Happy Thanksgiving to all!
Today, the US markets will be closed and on Friday, it opens for the last day of the week, albeit with expected low volumes. Over the weekend, there would be results of Black Friday known and Monday may react to the this piece of news. Black Friday is traditionally the start of the shopping sales season and it is taken as an indication of consumer spending strength, as most retail stores get back into the black (accounting term) from this Friday onwards, if it so happens. Therefore, it might become a significant event either way... up or down.
Meanwhile, here is some good weekend reading:
A very good piece to read about knowing the background of this European Debt Crisis (EDC).
I personally like John Mauldin's piece titled Print or Perish, as it outlines why the EDC is one huge gorilla in the room, and how it really can be sorted out, albeit selfishly for the rest of the world, as well as how it is a lose-lose situation for Europe.
Note that the title was tagged from the academic phrase of "Publish or Perish".
Having read these two articles, you should have a think about the year ahead... the picture would be pretty clear.
Now, I already had been bearish longer term since end July, preferring to be "risk off", and previously tracked the current technicals compared to that of early 2008. At some point in the last two weeks, I noted that the market had deviated from that track a little after the second dip. The bounce was magnificent, to say the least, and the ES hit the daily 200MA in half the time it did in early 2008! For a while it looked as if the similarities were broken, and a couple of days later after testing the 200MA twice, it failed. This was the "last station before the train falls over the cliff" as outlined in a my blogpost two days ago.

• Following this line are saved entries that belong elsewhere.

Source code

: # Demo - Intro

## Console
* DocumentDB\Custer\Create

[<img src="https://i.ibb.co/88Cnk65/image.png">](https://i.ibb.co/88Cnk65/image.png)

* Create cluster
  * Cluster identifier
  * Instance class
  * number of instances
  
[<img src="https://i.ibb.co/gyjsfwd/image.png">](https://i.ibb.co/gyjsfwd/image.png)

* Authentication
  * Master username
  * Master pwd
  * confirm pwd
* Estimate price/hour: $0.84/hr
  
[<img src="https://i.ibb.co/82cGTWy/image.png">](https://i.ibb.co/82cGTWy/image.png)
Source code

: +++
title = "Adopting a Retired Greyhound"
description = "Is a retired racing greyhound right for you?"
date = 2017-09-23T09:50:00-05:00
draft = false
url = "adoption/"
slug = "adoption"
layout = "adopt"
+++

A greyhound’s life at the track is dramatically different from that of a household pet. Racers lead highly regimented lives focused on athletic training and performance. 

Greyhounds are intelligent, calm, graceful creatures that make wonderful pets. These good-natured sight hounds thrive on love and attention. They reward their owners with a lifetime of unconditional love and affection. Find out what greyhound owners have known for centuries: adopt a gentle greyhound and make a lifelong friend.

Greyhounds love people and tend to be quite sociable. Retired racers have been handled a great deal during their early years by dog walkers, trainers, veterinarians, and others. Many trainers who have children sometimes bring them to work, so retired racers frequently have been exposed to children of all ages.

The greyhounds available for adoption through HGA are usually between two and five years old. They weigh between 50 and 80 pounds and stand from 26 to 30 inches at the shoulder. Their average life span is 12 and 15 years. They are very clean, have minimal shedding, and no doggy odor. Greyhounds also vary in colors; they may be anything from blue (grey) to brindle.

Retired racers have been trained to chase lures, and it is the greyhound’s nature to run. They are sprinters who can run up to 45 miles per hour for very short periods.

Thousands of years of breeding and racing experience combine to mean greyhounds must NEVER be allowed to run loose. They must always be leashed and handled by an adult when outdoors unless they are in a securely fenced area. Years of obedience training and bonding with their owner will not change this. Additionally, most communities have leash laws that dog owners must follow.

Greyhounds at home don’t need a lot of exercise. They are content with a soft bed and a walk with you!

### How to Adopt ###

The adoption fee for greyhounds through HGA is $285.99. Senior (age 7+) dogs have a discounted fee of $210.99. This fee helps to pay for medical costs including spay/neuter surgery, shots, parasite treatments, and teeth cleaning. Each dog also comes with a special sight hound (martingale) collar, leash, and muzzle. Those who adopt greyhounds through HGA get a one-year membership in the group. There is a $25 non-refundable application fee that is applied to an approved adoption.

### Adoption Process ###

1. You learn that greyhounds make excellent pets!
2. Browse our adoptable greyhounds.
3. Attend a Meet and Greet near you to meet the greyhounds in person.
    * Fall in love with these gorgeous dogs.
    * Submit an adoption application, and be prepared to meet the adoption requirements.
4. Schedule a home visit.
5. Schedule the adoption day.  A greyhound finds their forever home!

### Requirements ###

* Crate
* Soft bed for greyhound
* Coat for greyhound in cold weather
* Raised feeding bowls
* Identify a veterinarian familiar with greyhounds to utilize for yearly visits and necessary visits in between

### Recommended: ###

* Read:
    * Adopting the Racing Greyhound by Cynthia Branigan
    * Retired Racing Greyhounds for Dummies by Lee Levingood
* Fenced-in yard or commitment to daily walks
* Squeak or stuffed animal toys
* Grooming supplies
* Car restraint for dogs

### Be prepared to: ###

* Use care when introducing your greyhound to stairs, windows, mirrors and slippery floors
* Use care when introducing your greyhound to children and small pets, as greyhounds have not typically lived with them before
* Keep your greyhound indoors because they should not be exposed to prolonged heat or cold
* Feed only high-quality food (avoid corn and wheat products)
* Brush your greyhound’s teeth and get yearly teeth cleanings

And in the past two days market action, it is raising some alarm bells...
The US markets have a tendency to rally pre-holiday season. Last two days had weak bull activity and the bears clobbered the bulls really swiftly. This looks as if there is offloading at every opportunity, particularly a fear of holding anything over the holiday season.
The thing is, when observing the intraday charts in comparison, it is a little un-nerving.

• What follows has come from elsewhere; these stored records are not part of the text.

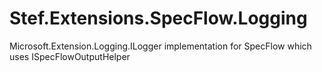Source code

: # Stef.Extensions.SpecFlow.Logging
Microsoft.Extension.Logging.ILogger implementation for SpecFlow which uses ISpecFlowOutputHelper
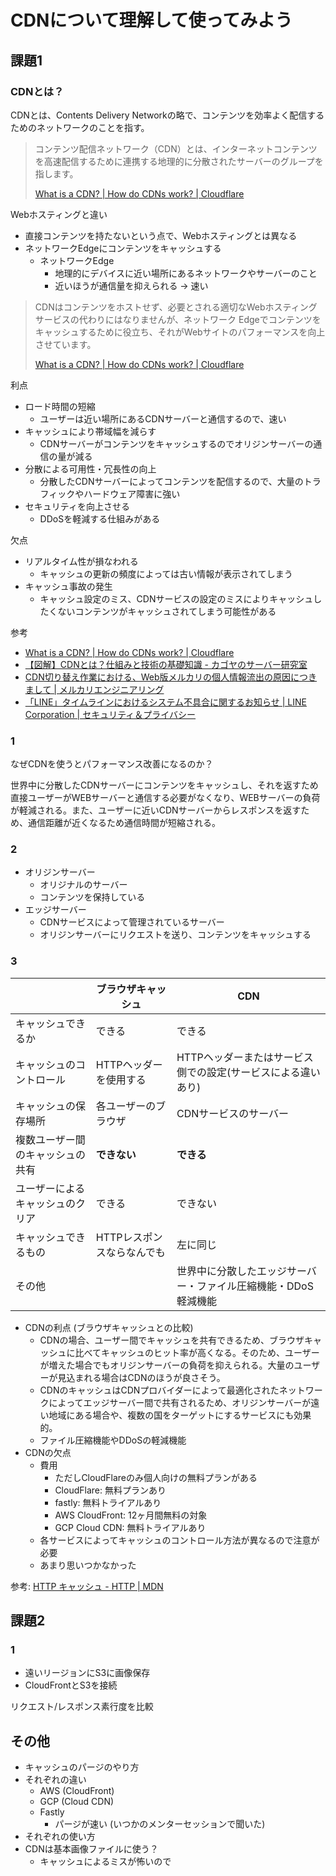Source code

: # CDNについて理解して使ってみよう

## 課題1

### CDNとは？

CDNとは、Contents Delivery Networkの略で、コンテンツを効率よく配信するためのネットワークのことを指す。

> コンテンツ配信ネットワーク（CDN）とは、インターネットコンテンツを高速配信するために連携する地理的に分散されたサーバーのグループを指します。
>
> [What is a CDN? | How do CDNs work? | Cloudflare](https://www.cloudflare.com/ja-jp/learning/cdn/what-is-a-cdn/)

Webホスティングと違い

- 直接コンテンツを持たないという点で、Webホスティングとは異なる
- ネットワークEdgeにコンテンツをキャッシュする
  - ネットワークEdge
    - 地理的にデバイスに近い場所にあるネットワークやサーバーのこと
    - 近いほうが通信量を抑えられる -> 速い

> CDNはコンテンツをホストせず、必要とされる適切なWebホスティングサービスの代わりにはなりませんが、ネットワーク Edgeでコンテンツをキャッシュするために役立ち、それがWebサイトのパフォーマンスを向上させています。
>
> [What is a CDN? | How do CDNs work? | Cloudflare](https://www.cloudflare.com/ja-jp/learning/cdn/what-is-a-cdn/)

利点

- ロード時間の短縮
  - ユーザーは近い場所にあるCDNサーバーと通信するので、速い
- キャッシュにより帯域幅を減らす
  - CDNサーバーがコンテンツをキャッシュするのでオリジンサーバーの通信の量が減る
- 分散による可用性・冗長性の向上
  - 分散したCDNサーバーによってコンテンツを配信するので、大量のトラフィックやハードウェア障害に強い
- セキュリティを向上させる
  - DDoSを軽減する仕組みがある

欠点

- リアルタイム性が損なわれる
  - キャッシュの更新の頻度によっては古い情報が表示されてしまう
- キャッシュ事故の発生
  - キャッシュ設定のミス、CDNサービスの設定のミスによりキャッシュしたくないコンテンツがキャッシュされてしまう可能性がある

参考

- [What is a CDN? | How do CDNs work? | Cloudflare](https://www.cloudflare.com/learning/cdn/what-is-a-cdn/)
- [【図解】CDNとは？仕組みと技術の基礎知識 - カゴヤのサーバー研究室](https://www.kagoya.jp/howto/it-glossary/web/cdn/)
- [CDN切り替え作業における、Web版メルカリの個人情報流出の原因につきまして | メルカリエンジニアリング](https://engineering.mercari.com/blog/entry/2017-06-22-204500/)
- [「LINE」タイムラインにおけるシステム不具合に関するお知らせ | LINE Corporation | セキュリティ＆プライバシー](https://linecorp.com/ja/security/article/169)

### 1

なぜCDNを使うとパフォーマンス改善になるのか？

世界中に分散したCDNサーバーにコンテンツをキャッシュし、それを返すため直接ユーザーがWEBサーバーと通信する必要がなくなり、WEBサーバーの負荷が軽減される。また、ユーザーに近いCDNサーバーからレスポンスを返すため、通信距離が近くなるため通信時間が短縮される。

### 2

- オリジンサーバー
  - オリジナルのサーバー
  - コンテンツを保持している
- エッジサーバー
  - CDNサービスによって管理されているサーバー
  - オリジンサーバーにリクエストを送り、コンテンツをキャッシュする

### 3

| | ブラウザキャッシュ | CDN |
| --- | --- | --- |
| キャッシュできるか | できる | できる |
| キャッシュのコントロール | HTTPヘッダーを使用する | HTTPヘッダーまたはサービス側での設定(サービスによる違いあり) |
| キャッシュの保存場所 | 各ユーザーのブラウザ | CDNサービスのサーバー |
| 複数ユーザー間のキャッシュの共有 | **できない** | **できる** |
| ユーザーによるキャッシュのクリア | できる | できない |
| キャッシュできるもの | HTTPレスポンスならなんでも | 左に同じ |
| その他 | | 世界中に分散したエッジサーバー・ファイル圧縮機能・DDoS軽減機能 |

- CDNの利点 (ブラウザキャッシュとの比較)
  - CDNの場合、ユーザー間でキャッシュを共有できるため、ブラウザキャッシュに比べてキャッシュのヒット率が高くなる。そのため、ユーザーが増えた場合でもオリジンサーバーの負荷を抑えられる。大量のユーザーが見込まれる場合はCDNのほうが良さそう。
  - CDNのキャッシュはCDNプロバイダーによって最適化されたネットワークによってエッジサーバー間で共有されるため、オリジンサーバーが遠い地域にある場合や、複数の国をターゲットにするサービスにも効果的。
  - ファイル圧縮機能やDDoSの軽減機能
- CDNの欠点
  - 費用
    - ただしCloudFlareのみ個人向けの無料プランがある
    - CloudFlare: 無料プランあり
    - fastly: 無料トライアルあり
    - AWS CloudFront: 12ヶ月間無料の対象
    - GCP Cloud CDN: 無料トライアルあり
  - 各サービスによってキャッシュのコントロール方法が異なるので注意が必要
  - あまり思いつかなかった

参考: [HTTP キャッシュ - HTTP | MDN](https://developer.mozilla.org/ja/docs/Web/HTTP/Caching)

## 課題2

### 1

- 遠いリージョンにS3に画像保存
- CloudFrontとS3を接続

リクエスト/レスポンス素行度を比較

## その他

- キャッシュのパージのやり方
- それぞれの違い
  - AWS (CloudFront)
  - GCP (Cloud CDN)
  - Fastly
    - パージが速い (いつかのメンターセッションで聞いた)
- それぞれの使い方
- CDNは基本画像ファイルに使う？
  - キャッシュによるミスが怖いので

Below is a SPX chart compared with TLT (Treausries ETF) and VXO (The old VIX that comprises of large caps only - my preference as I observed it to react faster than the widely used VIX).
From the 15 min intraday chart, in the past two trading sessions, there have been two occasions where TLT makes a higher high BEFORE the S&P500 (/ES, SPX, SPY) starts tanking. For TLT, making higher highs at this level is significant as it is pushing towards historical highs. And the correlation to its indication of a the equity market tanking shortly after is almost 100% since July 2011.

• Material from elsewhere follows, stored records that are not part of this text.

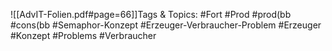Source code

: 
![[AdvIT-Folien.pdf#page=66]]Tags & Topics:
   #Fort
   #Prod
   #prod(bb
   #cons(bb
   #Semaphor-Konzept
   #Erzeuger-Verbraucher-Problem
   #Erzeuger
   #Konzept
   #Problems
   #Verbraucher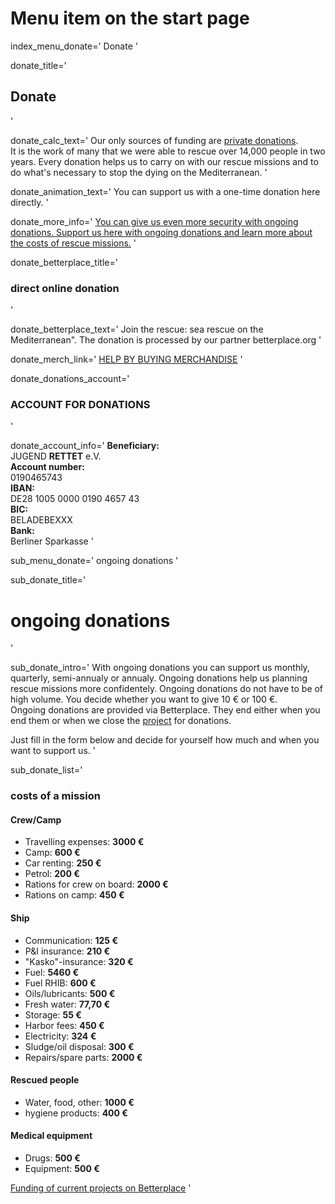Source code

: # Menu item on the start page
index_menu_donate='
Donate
'

donate_title='
## Donate
'

donate_calc_text='
Our only sources of funding are [private donations](/faq#17_Why_do_we_accept_private_donations_only_).  
It is the work of many that we were able to rescue over 14,000 people in two years. Every donation helps us to carry on with our rescue missions and to do what's necessary to stop the dying on the Mediterranean.
'

donate_animation_text='
You can support us with a one-time donation here directly.
'

donate_more_info='
[You can give us even more security with ongoing donations.
Support us here with ongoing donations and learn more about the costs of rescue missions.](./donations)
'

donate_betterplace_title='
### direct online donation
'

donate_betterplace_text='
Join the rescue: sea rescue on the Mediterranean". The donation is processed by our partner betterplace.org
'

donate_merch_link='
[HELP BY BUYING MERCHANDISE](/merch)
'

donate_donations_account='
### ACCOUNT FOR DONATIONS
'

donate_account_info='
**Beneficiary:**  
JUGEND **RETTET** e.V.  
**Account number:**  
0190465743  
**IBAN:**  
DE28 1005 0000 0190 4657 43  
**BIC:**  
BELADEBEXXX  
**Bank:**  
Berliner Sparkasse
'

sub_menu_donate='
ongoing donations
'

sub_donate_title='
# ongoing donations
'

sub_donate_intro='
With ongoing donations you can support us monthly, quarterly, 
semi-annualy or annualy. Ongoing donations help us planning rescue missions more confidentely. Ongoing donations do not have to be of high volume. You decide whether you want to give 10 € or 100 €.  
Ongoing donations are provided via Betterplace. They end either when you end them or when we close the [project](/betterplace) for donations.

Just fill in the form below and decide for yourself how much and when you want to support us.
'

sub_donate_list='
### costs of a mission

#### Crew/Camp

* Travelling expenses: **3000 €**
* Camp: **600 €**
* Car renting: **250 €**
* Petrol: **200 €**
* Rations for crew on board: **2000 €**
* Rations on camp: **450 €**

#### Ship

* Communication: **125 €**
* P&I insurance: **210 €**
* "Kasko"-insurance: **320 €**
* Fuel: **5460 €**
* Fuel RHIB: **600 €**
* Oils/lubricants: **500 €**
* Fresh water: **77,70 €**
* Storage: **55 €**
* Harbor fees: **450 €**
* Electricity: **324 €**
* Sludge/oil disposal: **300 €**
* Repairs/spare parts: **2000 €**

#### Rescued people

* Water, food, other: **1000 €**
* hygiene products: **400 €**

#### Medical equipment

* Drugs: **500 €**
* Equipment: **500 €**

[Funding of current projects on Betterplace](/betterplace)
'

The VXO, however, has stopped being such a similar indicator as it was in August and September 2011. This is telling of money movements into Treasury bonds (likely by big players), without triggering a mass sell-off as indicated by the fear indexes (VIX/VXO).
On the daily SPX charts, there clearly were ice-hole failures on the 200MA, and a critical level is identified at 1130.
Despite the rather significant October rally, the TLT retraced and continued to uptrend, potentially to be rejected or breakout into historical higher highs. By the time the SPX is at 1130, the TLT should be at historical highs, given the current trend momentum.
Similarly, the VXO is no where near the August-Setpember highs, but looks set to breakout of the smaller October range highs.
By mid-next week, it would be obvious.
Below are the /ES charts, weekly (left) and daily (right).
If this week closes at the current levels, the MACD indicates are bearish crossover in bear territory, which may mean a farewell to the Santa rally next month. Remember 1130 on the daily chart? It is coincidentally the weely 200MA support. That's how critical that level would be in the weeks to come.
On the daily ES chart, as described previously, a technical breakdown that included 200MA failures, channel breakdown, and Sell signals all occured last week. The last two trading sessions saw a MACD bearish crossover into bear territory, but price is still not reflecting an extreme breakdown - yet.
The TTR model, which compares the ratio of the TLT/TIP ratio is warning of another downleg.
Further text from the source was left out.